Recently released estimates of India’s economic output show that people are not spending enough. The only reason this can be is because they do not have sufficient income, and their buying power is limited. On the other hand, prices of all essential commodities are increasing at a disturbingly high rate. This will further restrict spending. Industrial production has grown at snail’s pace, and with people not having enough to spend, demand will continue to be low and industrial output too will languish. Bank credit for large industries is growing very slowly. So, prospects of any check on raging unemployment continue to be bleak because there is unlikely to be a fresh investment that would create jobs.
It is an ominous situation – and the Narendra Modi government, which is celebrating eight years of ‘sushasan’ (good governance), appears to be indifferent to it. All of their neoliberal prescriptions have failed spectacularly – tax cuts to the corporate sector did not spur new investment, squeezing funds on welfare schemes did not encourage private capital to move in, and putting public sector units for sale has not received many takers and hence not much disinvestment funds, opening up various sectors to foreign direct investment has not led to any boost to the economy and employment. In fact, the government’s policies have led to a tanking economy and widespread distress for people, which is sought to be salved by free food grain distribution.
No buying power
The provisional estimates for Gross Domestic Product (GDP) for the fiscal year 2021-22 show that per capita Private Final Consumption Expenditure (PFCE) was Rs.61,215, down from Rs.61,594 two years ago, in 2019-20. During the pandemic year 2020-21, it had slipped to Rs. 57,279. PFCE represents spending by all non-governmental entities and hence includes all families besides business entities. Comparing it with two years ago is sensible because it shows that the spending has still not recovered to pre-pandemic levels.

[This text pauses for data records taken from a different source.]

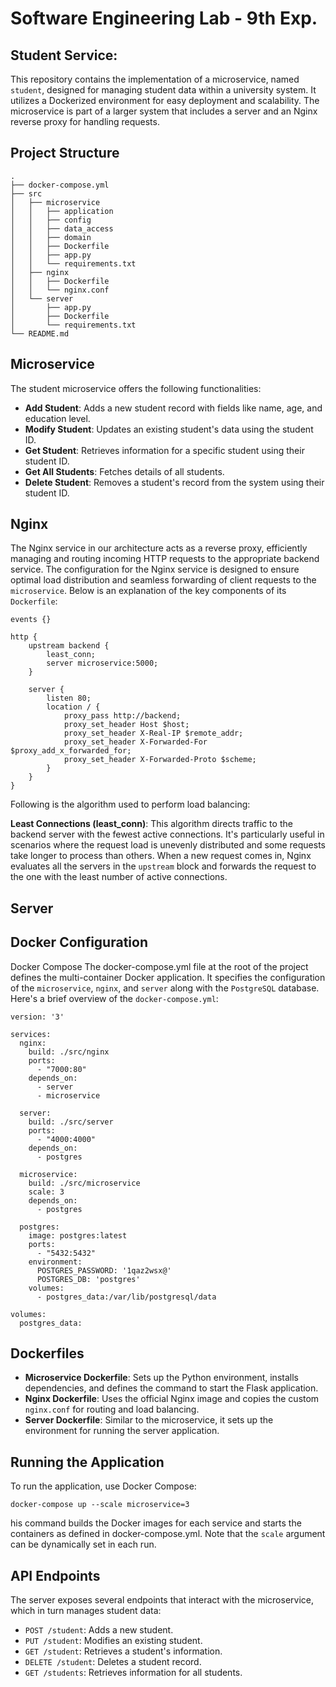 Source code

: # Software Engineering Lab - 9th Exp.

## Student Service:
This repository contains the implementation of a microservice, named `student`, designed for managing student data within a university system. It utilizes a Dockerized environment for easy deployment and scalability. The microservice is part of a larger system that includes a server and an Nginx reverse proxy for handling requests.

## Project Structure

```
.
├── docker-compose.yml
├── src
│   ├── microservice
│   │   ├── application
│   │   ├── config
│   │   ├── data_access
│   │   ├── domain
│   │   ├── Dockerfile
│   │   ├── app.py
│   │   └── requirements.txt
│   ├── nginx
│   │   ├── Dockerfile
│   │   └── nginx.conf
│   └── server
│       ├── app.py
│       ├── Dockerfile
│       └── requirements.txt
└── README.md
```
## Microservice
The student microservice offers the following functionalities:

- **Add Student**: Adds a new student record with fields like name, age, and education level.
- **Modify Student**: Updates an existing student's data using the student ID.
- **Get Student**: Retrieves information for a specific student using their student ID.
- **Get All Students**: Fetches details of all students.
- **Delete Student**: Removes a student's record from the system using their student ID.

## Nginx
The Nginx service in our architecture acts as a reverse proxy, efficiently managing and routing incoming HTTP requests to the appropriate backend service. The configuration for the Nginx service is designed to ensure optimal load distribution and seamless forwarding of client requests to the `microservice`. Below is an explanation of the key components of its `Dockerfile`:

```
events {}

http {
    upstream backend {
        least_conn;
        server microservice:5000;
    }

    server {
        listen 80;
        location / {
            proxy_pass http://backend;
            proxy_set_header Host $host;
            proxy_set_header X-Real-IP $remote_addr;
            proxy_set_header X-Forwarded-For $proxy_add_x_forwarded_for;
            proxy_set_header X-Forwarded-Proto $scheme;
        }
    }
}
```
Following is the algorithm used to perform load balancing:

**Least Connections (least_conn)**: This algorithm directs traffic to the backend server with the fewest active connections. It's particularly useful in scenarios where the request load is unevenly distributed and some requests take longer to process than others. When a new request comes in, Nginx evaluates all the servers in the `upstream` block and forwards the request to the one with the least number of active connections.

## Server

## Docker Configuration
Docker Compose
The docker-compose.yml file at the root of the project defines the multi-container Docker application. It specifies the configuration of the `microservice`, `nginx`, and `server` along with the `PostgreSQL` database.
Here's a brief overview of the `docker-compose.yml`:
```
version: '3'

services:
  nginx:
    build: ./src/nginx
    ports:
      - "7000:80"
    depends_on:
      - server
      - microservice

  server:
    build: ./src/server
    ports:
      - "4000:4000"
    depends_on:
      - postgres

  microservice:
    build: ./src/microservice
    scale: 3
    depends_on:
      - postgres

  postgres:
    image: postgres:latest
    ports:
      - "5432:5432"
    environment:
      POSTGRES_PASSWORD: '1qaz2wsx@'
      POSTGRES_DB: 'postgres'
    volumes:
      - postgres_data:/var/lib/postgresql/data

volumes:
  postgres_data:
```


## Dockerfiles

- **Microservice Dockerfile**: Sets up the Python environment, installs dependencies, and defines the command to start the Flask application.
- **Nginx Dockerfile**: Uses the official Nginx image and copies the custom `nginx.conf` for routing and load balancing.
- **Server Dockerfile**: Similar to the microservice, it sets up the environment for running the server application.

## Running the Application

To run the application, use Docker Compose:

```docker-compose up --scale microservice=3```

his command builds the Docker images for each service and starts the containers as defined in docker-compose.yml. Note that the `scale` argument can be dynamically set in each run.
 
## API Endpoints
The server exposes several endpoints that interact with the microservice, which in turn manages student data:

- `POST /student`: Adds a new student.
- `PUT /student`: Modifies an existing student.
- `GET /student`: Retrieves a student's information.
- `DELETE /student`: Deletes a student record.
- `GET /students`: Retrieves information for all students.
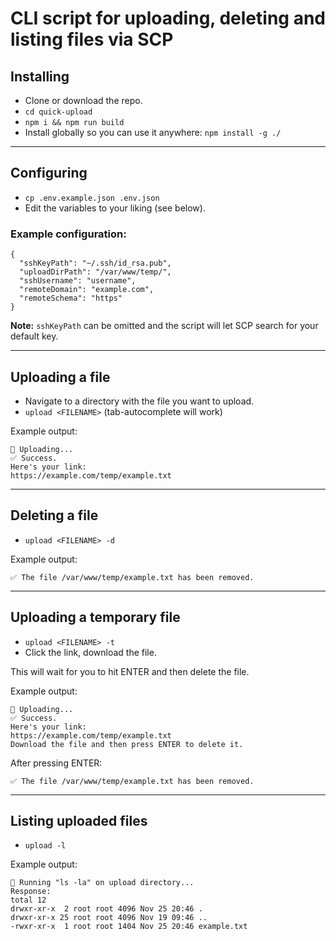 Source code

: # CLI script for uploading, deleting and listing files via SCP

## Installing

- Clone or download the repo.
- `cd quick-upload`
- `npm i && npm run build`
- Install globally so you can use it anywhere: `npm install -g ./`

---

## Configuring

- `cp .env.example.json .env.json`
- Edit the variables to your liking (see below).

### Example configuration:

```
{
  "sshKeyPath": "~/.ssh/id_rsa.pub",
  "uploadDirPath": "/var/www/temp/",
  "sshUsername": "username",
  "remoteDomain": "example.com",
  "remoteSchema": "https"
}
```

**Note:** `sshKeyPath` can be omitted and the script will let SCP search for your default key.

---

## Uploading a file

- Navigate to a directory with the file you want to upload.
- `upload <FILENAME>` (tab-autocomplete will work)

Example output:

```
🔼 Uploading...
✅ Success.
Here's your link:
https://example.com/temp/example.txt
```

---

## Deleting a file

- `upload <FILENAME> -d`

Example output:

```
✅ The file /var/www/temp/example.txt has been removed.
```

---

## Uploading a temporary file

- `upload <FILENAME> -t`
- Click the link, download the file.

This will wait for you to hit ENTER and then delete the file.

Example output:

```
🔼 Uploading...
✅ Success.
Here's your link:
https://example.com/temp/example.txt
Download the file and then press ENTER to delete it.
```

After pressing ENTER:

```
✅ The file /var/www/temp/example.txt has been removed.
```

---

## Listing uploaded files

- `upload -l`

Example output:

```
📑 Running "ls -la" on upload directory...
Response:
total 12
drwxr-xr-x  2 root root 4096 Nov 25 20:46 .
drwxr-xr-x 25 root root 4096 Nov 19 09:46 ..
-rwxr-xr-x  1 root root 1404 Nov 25 20:46 example.txt
```
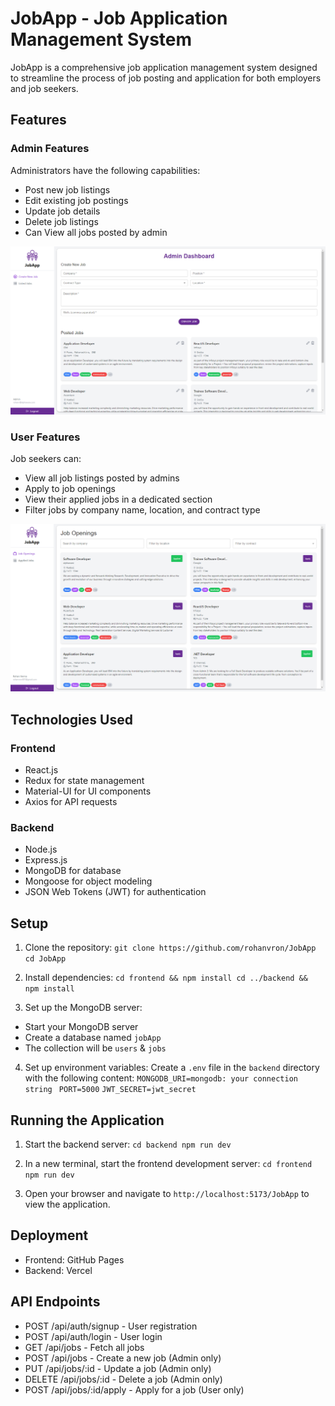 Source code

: # JobApp - Job Application Management System

JobApp is a comprehensive job application management system designed to streamline the process of job posting and application for both employers and job seekers.

## Features

### Admin Features

Administrators have the following capabilities:

- Post new job listings
- Edit existing job postings
- Update job details
- Delete job listings
- Can View all jobs posted by admin

<p align="center">
  <img src="./frontend/src/assets/admindashboard.png" alt="UI Screenshot">
</p>

### User Features

Job seekers can:

- View all job listings posted by admins
- Apply to job openings
- View their applied jobs in a dedicated section
- Filter jobs by company name, location, and contract type

<p align="center">
  <img src="./frontend/src/assets/userdashboard.png" alt="UI Screenshot">
</p>

## Technologies Used

### Frontend
- React.js
- Redux for state management
- Material-UI for UI components
- Axios for API requests

### Backend
- Node.js
- Express.js
- MongoDB for database
- Mongoose for object modeling
- JSON Web Tokens (JWT) for authentication

## Setup

1. Clone the repository:
```git clone https://github.com/rohanvron/JobApp```
```cd JobApp```

2. Install dependencies:
```cd frontend && npm install cd ../backend && npm install```


3. Set up the MongoDB server:
- Start your MongoDB server
- Create a database named `jobApp`
- The collection will be `users` & `jobs` 

4. Set up environment variables:
Create a `.env` file in the `backend` directory with the following content:
`MONGODB_URI=mongodb: your connection string `
`PORT=5000`
`JWT_SECRET=jwt_secret`


## Running the Application

1. Start the backend server:
```cd backend npm run dev```


2. In a new terminal, start the frontend development server:
```cd frontend npm run dev```


3. Open your browser and navigate to `http://localhost:5173/JobApp` to view the application.

## Deployment

- Frontend: GitHub Pages
- Backend: Vercel

## API Endpoints

- POST /api/auth/signup - User registration
- POST /api/auth/login - User login
- GET /api/jobs - Fetch all jobs
- POST /api/jobs - Create a new job (Admin only)
- PUT /api/jobs/:id - Update a job (Admin only)
- DELETE /api/jobs/:id - Delete a job (Admin only)
- POST /api/jobs/:id/apply - Apply for a job (User only)

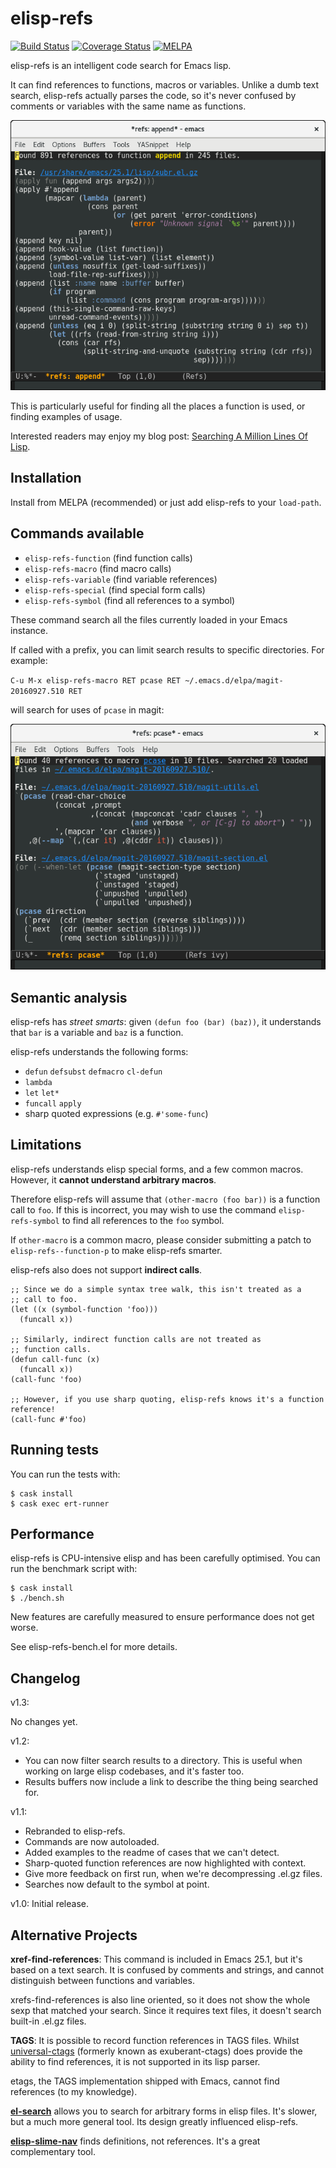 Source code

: # elisp-refs
[![Build Status](https://travis-ci.org/Wilfred/elisp-refs.svg?branch=master)](https://travis-ci.org/Wilfred/elisp-refs)
[![Coverage Status](https://coveralls.io/repos/github/Wilfred/elisp-refs/badge.svg?branch=master)](https://coveralls.io/github/Wilfred/elisp-refs?branch=master)
[![MELPA](http://melpa.org/packages/elisp-refs-badge.svg)](http://melpa.org/#/elisp-refs)

elisp-refs is an intelligent code search for Emacs lisp.

It can find references to functions, macros or variables. Unlike a
dumb text search, elisp-refs actually parses the code, so it's never
confused by comments or variables with the same name as functions.

![screenshot](refs_screenshot.png)

This is particularly useful for finding all the places a function is
used, or finding examples of usage.

Interested readers may enjoy my blog post:
[Searching A Million Lines Of Lisp](http://www.wilfred.me.uk/blog/2016/09/30/searching-a-million-lines-of-lisp/).

## Installation

Install from MELPA (recommended) or just add elisp-refs to your `load-path`.

## Commands available

* `elisp-refs-function` (find function calls)
* `elisp-refs-macro` (find macro calls)
* `elisp-refs-variable` (find variable references)
* `elisp-refs-special` (find special form calls)
* `elisp-refs-symbol` (find all references to a symbol)

These command search all the files currently loaded in your Emacs
instance.

If called with a prefix, you can limit search results to specific
directories. For example:

`C-u M-x elisp-refs-macro RET pcase RET ~/.emacs.d/elpa/magit-20160927.510 RET`

will search for uses of `pcase` in magit:

![filtering screenshot](refs_filtered.png)

## Semantic analysis

elisp-refs has *street smarts*: given `(defun foo (bar) (baz))`, it
understands that `bar` is a variable and `baz` is a function.

elisp-refs understands the following forms:

* `defun` `defsubst` `defmacro` `cl-defun`
* `lambda`
* `let` `let*`
* `funcall` `apply`
* sharp quoted expressions (e.g. `#'some-func`)

## Limitations

elisp-refs understands elisp special forms, and a few common
macros. However, it **cannot understand arbitrary macros**.

Therefore elisp-refs will assume that `(other-macro (foo bar))` is a
function call to `foo`. If this is incorrect, you may wish to use the
command `elisp-refs-symbol` to find all references to the `foo` symbol.

If `other-macro` is a common macro, please consider submitting a patch
to `elisp-refs--function-p` to make elisp-refs smarter.

elisp-refs also does not support **indirect calls**.

``` emacs-lisp
;; Since we do a simple syntax tree walk, this isn't treated as a
;; call to foo.
(let ((x (symbol-function 'foo)))
  (funcall x))

;; Similarly, indirect function calls are not treated as
;; function calls.
(defun call-func (x)
  (funcall x))
(call-func 'foo)

;; However, if you use sharp quoting, elisp-refs knows it's a function
reference!
(call-func #'foo)
```

## Running tests

You can run the tests with:

```
$ cask install
$ cask exec ert-runner
```

## Performance

elisp-refs is CPU-intensive elisp and has been carefully optimised. You
can run the benchmark script with:

```
$ cask install
$ ./bench.sh
```

New features are carefully measured to ensure performance does not get
worse.

See elisp-refs-bench.el for more details.

## Changelog

v1.3:

No changes yet.

v1.2:

* You can now filter search results to a directory. This is useful
  when working on large elisp codebases, and it's faster too.
* Results buffers now include a link to describe the thing being
  searched for.

v1.1:

* Rebranded to elisp-refs.
* Commands are now autoloaded.
* Added examples to the readme of cases that we can't detect.
* Sharp-quoted function references are now highlighted with context.
* Give more feedback on first run, when we're decompressing .el.gz
  files.
* Searches now default to the symbol at point.

v1.0: Initial release.

## Alternative Projects

**xref-find-references**: This command is included in Emacs 25.1, but
it's based on a text search. It is confused by comments and strings,
and cannot distinguish between functions and variables.

xrefs-find-references is also line oriented, so it does not show the
whole sexp that matched your search. Since it requires text files,
it doesn't search built-in .el.gz files.

**TAGS**: It is possible to record function references in TAGS
files. Whilst [universal-ctags](https://github.com/universal-ctags/ctags) (formerly
known as exuberant-ctags) does provide the ability to find references,
it is not supported in its lisp parser.

etags, the TAGS implementation shipped with Emacs, cannot find
references (to my knowledge).

**[el-search](https://elpa.gnu.org/packages/el-search.html)** allows
you to search for arbitrary forms in elisp files. It's slower, but a
much more general tool. Its design greatly influenced elisp-refs.

**[elisp-slime-nav](https://github.com/purcell/elisp-slime-nav)**
finds definitions, not references. It's a great complementary tool.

What this means is that for a majority of the people of this country, there is no increase in their buying power. This is because either earnings have become very low or they are unemployed. High prices are further robbing them of their meager earnings. As a result, demand for products and services will remain low. PFCE makes up the most substantial part of the economy, making up 56.9% of GDP, the same as in 2019-20. Hence the whole economy can’t revive unless private consumption spending picks up.
What about government spending, which could have provided the requisite demand? Government spending (called Government Final Consumption Expenditure or GFCE) increased slightly in the pandemic year to 11.3% of GDP, but it has since declined in 2021-22 to 10.7%. In other words, the government has started pulling its hands back and restricting its expenditure. So much for the talk of all the beneficial schemes that one hears endlessly from the Modi government! Government spending would be the only way this crisis can be resolved, but the Modi government is shackled by its neoliberal dogmas, unable to lift itself out of the paralysis.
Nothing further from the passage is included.